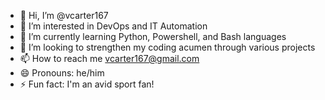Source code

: - 👋 Hi, I’m @vcarter167
- 👀 I’m interested in DevOps and IT Automation
- 🌱 I’m currently learning Python, Powershell, and Bash languages
- 🧠 I’m looking to strengthen my coding acumen through various projects
- 📫 How to reach me vcarter167@gmail.com
- 😄 Pronouns: he/him
- ⚡ Fun fact: I'm an avid sport fan!

<!---
vcarter167/vcarter167 is a ✨ special ✨ repository because its `README.md` (this file) appears on your GitHub profile.
You can click the Preview link to take a look at your changes.
--->
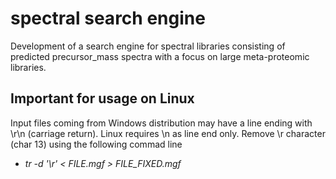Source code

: # spectral search engine

Development of a search engine for spectral libraries consisting of predicted precursor_mass spectra with a focus on large meta-proteomic libraries.


## Important for usage on Linux
Input files coming from Windows distribution may have a line ending with \r\n (carriage return). Linux requires \n as line end only.
Remove \r character (char 13) using the following commad line
* *tr -d '\r' < FILE.mgf > FILE_FIXED.mgf*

* * * *

Brief: Could you transcribe every entry above exactly, leaving out the images?

Answer area:
Source code

: - 👋 Hi, I’m @vcarter167
- 👀 I’m interested in DevOps and IT Automation
- 🌱 I’m currently learning Python, Powershell, and Bash languages
- 🧠 I’m looking to strengthen my coding acumen through various projects
- 📫 How to reach me vcarter167@gmail.com
- 😄 Pronouns: he/him
- ⚡ Fun fact: I'm an avid sport fan!

<!---
vcarter167/vcarter167 is a ✨ special ✨ repository because its `README.md` (this file) appears on your GitHub profile.
You can click the Preview link to take a look at your changes.
--->
Source code

: # spectral search engine

Development of a search engine for spectral libraries consisting of predicted precursor_mass spectra with a focus on large meta-proteomic libraries.


## Important for usage on Linux
Input files coming from Windows distribution may have a line ending with \r\n (carriage return). Linux requires \n as line end only.
Remove \r character (char 13) using the following commad line
* *tr -d '\r' < FILE.mgf > FILE_FIXED.mgf*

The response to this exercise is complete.